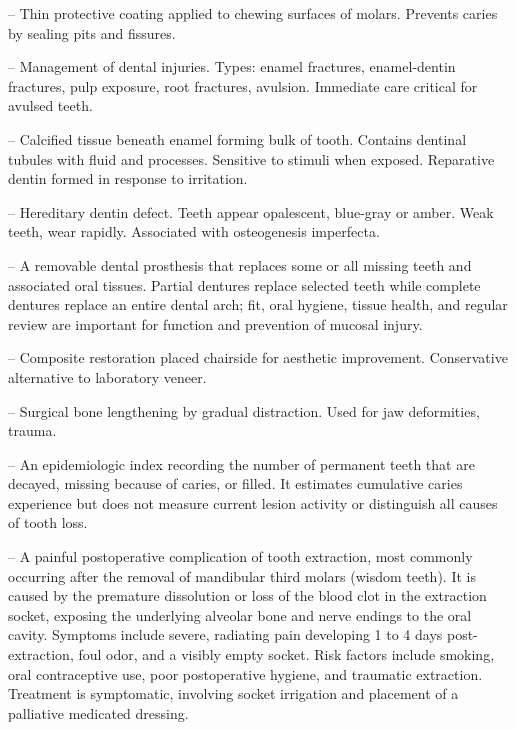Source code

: -- Thin protective coating applied to chewing surfaces of molars. Prevents caries by sealing pits and fissures.

-- Management of dental injuries. Types: enamel fractures, enamel-dentin fractures, pulp exposure, root fractures, avulsion. Immediate care critical for avulsed teeth.

-- Calcified tissue beneath enamel forming bulk of tooth. Contains dentinal tubules with fluid and processes. Sensitive to stimuli when exposed. Reparative dentin formed in response to irritation.

-- Hereditary dentin defect. Teeth appear opalescent, blue-gray or amber. Weak teeth, wear rapidly. Associated with osteogenesis imperfecta.

-- A removable dental prosthesis that replaces some or all missing teeth and associated oral tissues. Partial dentures replace selected teeth while complete dentures replace an entire dental arch; fit, oral hygiene, tissue health, and regular review are important for function and prevention of mucosal injury.

-- Composite restoration placed chairside for aesthetic improvement. Conservative alternative to laboratory veneer.

-- Surgical bone lengthening by gradual distraction. Used for jaw deformities, trauma.

-- An epidemiologic index recording the number of permanent teeth that are decayed, missing because of caries, or filled. It estimates cumulative caries experience but does not measure current lesion activity or distinguish all causes of tooth loss.

-- A painful postoperative complication of tooth extraction, most commonly occurring after the removal of mandibular third molars (wisdom teeth). It is caused by the premature dissolution or loss of the blood clot in the extraction socket, exposing the underlying alveolar bone and nerve endings to the oral cavity. Symptoms include severe, radiating pain developing 1 to 4 days post-extraction, foul odor, and a visibly empty socket. Risk factors include smoking, oral contraceptive use, poor postoperative hygiene, and traumatic extraction. Treatment is symptomatic, involving socket irrigation and placement of a palliative medicated dressing.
• • • • •
## TO DO
From the records above, transcribe without alteration every line from the one with "pits and fissures." to the one with "-- Management of", inclusive.

## ANSWER SPACE
: -- Thin protective coating applied to chewing surfaces of molars. Prevents caries by sealing pits and fissures.

-- Management of dental injuries. Types: enamel fractures, enamel-dentin fractures, pulp exposure, root fractures, avulsion. Immediate care critical for avulsed teeth.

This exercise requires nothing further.